Employee of the month he’s not.

Steven Wallace, a veteran worker at the Chicago city clerk’s office, was busted two years ago for allegedly keeping a collection of Playboy magazines on his desk, and images of pornography and other graphic sexual content on his work computer.

When confronted about this by the Chicago inspector general’s office – the in-house watchdog for city government – Wallace lied to investigators, according to sources interviewed by the Better Government Association, and city documents that quote a supervisor to whom Wallace allegedly confided.

In 2011, the OIG recommended that Wallace be fired, but the now-former city clerk, Miguel del Valle, instead gave him a one-month unpaid suspension, the BGA has learned.

And the current clerk, Susana Mendoza, continues to employ him at an annual salary of $73,000. (Wallace deals with graphics and printing at the office, which among other things handles city stickers, residential parking permits and dog licenses. He’s worked there since 1985. The agency has roughly 100 employees.)

Del Valle told the BGA Wallace’s slap on the wrist “was based on staff recommendations,” though he conceded, “ultimately the clerk is responsible.”

“He was an employee with no prior problems,” del Valle said.

Mendoza, who took over the elected position last spring, said she wasn’t aware of all this baggage until the BGA reached out to her.

“I recently learned of the reprehensible actions of one of our employees,” she said in a written statement. “These actions, the IG’s investigation and recommendation, as well as disciplinary decisions were done during City Clerk Miguel del Valle’s administration.
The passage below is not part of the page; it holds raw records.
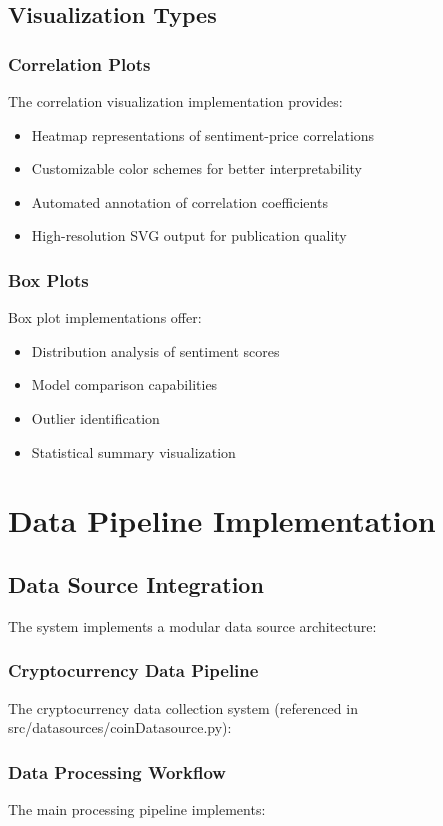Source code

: \documentclass[12pt,a4paper]{report}
\begin{document}
\section{Visualization Types}
\subsection{Correlation Plots}
The correlation visualization implementation provides:
\begin{itemize}
    \item Heatmap representations of sentiment-price correlations
    \item Customizable color schemes for better interpretability
    \item Automated annotation of correlation coefficients
    \item High-resolution SVG output for publication quality
\end{itemize}

\subsection{Box Plots}
Box plot implementations offer:
\begin{itemize}
    \item Distribution analysis of sentiment scores
    \item Model comparison capabilities
    \item Outlier identification
    \item Statistical summary visualization
\end{itemize}

\chapter{Data Pipeline Implementation}
\section{Data Source Integration}
The system implements a modular data source architecture:

\subsection{Cryptocurrency Data Pipeline}
The cryptocurrency data collection system (referenced in src/datasources/coinDatasource.py):

\subsection{Data Processing Workflow}
The main processing pipeline implements:
\end{document}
Had I been City Clerk when this happened, I would have terminated the employee. Ultimately, these choices fall on the City Clerk to make and I strongly disagree with the former Clerk’s decision.”
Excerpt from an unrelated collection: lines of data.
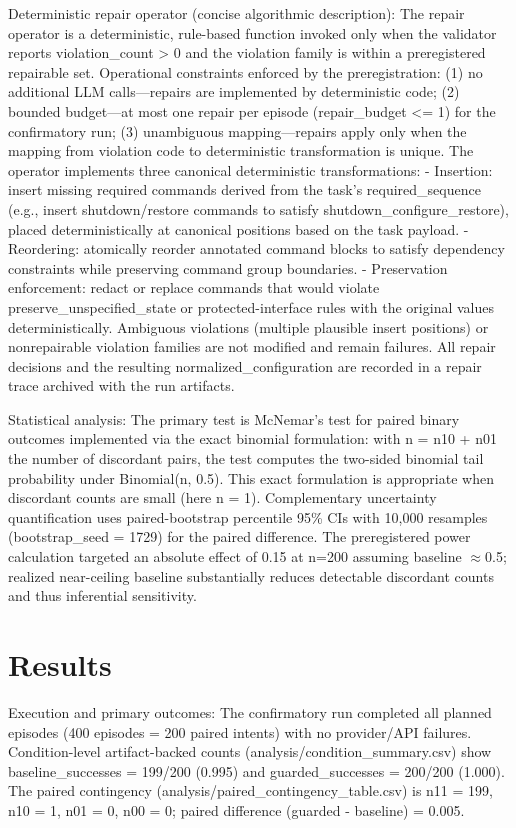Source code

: \documentclass[conference]{IEEEtran}
\begin{document}
Deterministic repair operator (concise algorithmic description): The repair operator is a deterministic, rule-based function invoked only when the validator reports violation\_count > 0 and the violation family is within a preregistered repairable set. Operational constraints enforced by the preregistration: (1) no additional LLM calls---repairs are implemented by deterministic code; (2) bounded budget---at most one repair per episode (repair\_budget <= 1) for the confirmatory run; (3) unambiguous mapping---repairs apply only when the mapping from violation code to deterministic transformation is unique. The operator implements three canonical deterministic transformations:
- Insertion: insert missing required commands derived from the task's required\_sequence (e.g., insert shutdown/restore commands to satisfy shutdown\_configure\_restore), placed deterministically at canonical positions based on the task payload.
- Reordering: atomically reorder annotated command blocks to satisfy dependency constraints while preserving command group boundaries.
- Preservation enforcement: redact or replace commands that would violate preserve\_unspecified\_state or protected-interface rules with the original values deterministically.
Ambiguous violations (multiple plausible insert positions) or nonrepairable violation families are not modified and remain failures. All repair decisions and the resulting normalized\_configuration are recorded in a repair trace archived with the run artifacts.

Statistical analysis: The primary test is McNemar's test for paired binary outcomes implemented via the exact binomial formulation: with n = n10 + n01 the number of discordant pairs, the test computes the two-sided binomial tail probability under Binomial(n, 0.5). This exact formulation is appropriate when discordant counts are small (here n = 1). Complementary uncertainty quantification uses paired-bootstrap percentile 95\% CIs with 10,000 resamples (bootstrap\_seed = 1729) for the paired difference. The preregistered power calculation targeted an absolute effect of 0.15 at n=200 assuming baseline \ensuremath{\approx}0.5; realized near-ceiling baseline substantially reduces detectable discordant counts and thus inferential sensitivity.

\section{Results}
Execution and primary outcomes: The confirmatory run completed all planned episodes (400 episodes = 200 paired intents) with no provider/API failures. Condition-level artifact-backed counts (analysis/condition\_summary.csv) show baseline\_successes = 199/200 (0.995) and guarded\_successes = 200/200 (1.000). The paired contingency (analysis/paired\_contingency\_table.csv) is n11 = 199, n10 = 1, n01 = 0, n00 = 0; paired difference (guarded - baseline) = 0.005.
\end{document}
She consulted with attorneys with the city’s Law Department to see if she could discipline Wallace further but, according to Mendoza’s spokeswoman, their “response was no further action could be taken” because the suspension del Valle imposed “precludes Clerk Mendoza from imposing further discipline on the same charges.”

Wallace, 50, didn’t seem happy when the BGA contacted him. “This is water under the bridge, I did what I was supposed to do,” he said.

By the way, the one-month suspension probably didn’t jam up his finances too much. He used $10,000 in compensatory time to cover the time he was off, an OIG report indicated.

The OIG report also indicates that Wallace “uploaded and stored on his City-owned computer several sexually explicit and inappropriate photographs – photographs depicting a sexual act, photographs of the breasts and buttocks of unsuspecting women in public” and partially nude pictures of a custodian taken at the city clerk’s office.

(The personnel rules Wallace is accused of violating include “conduct unbecoming of a public employee” and using public property – his computer – inappropriately.)

The OIG report doesn’t explicitly address the financial implications of all this – if and how taxpayer resources were wasted – but certainly the breadth of the investigation alone would show that Wallace’s alleged actions were not only inappropriate, but costly to the public.

For what it’s worth, Wallace wasn’t the only person with ties to the city clerk’s office to come to our attention recently.

Ray Drish, chief of staff under disgraced former City Clerk James Laski, was forced out in 2000 amid a series of scandals, including allegations that city crews were picking up garbage at a banquet hall he ran. (In the proud tradition of the office, Laski ended up in prison on corruption charges.)

Drish, 51, is back on the public payroll – working for Illinois Secretary of State Jesse White as of last April, making $22,000 a year.

Reached on the phone, Drish insisted he was not clouted into the clout-heavy agency that issues driver’s licenses in Illinois.

“I applied for it like everyone else,” Drish said. “I’m really grateful for what I got. . . . I’m out of politics.”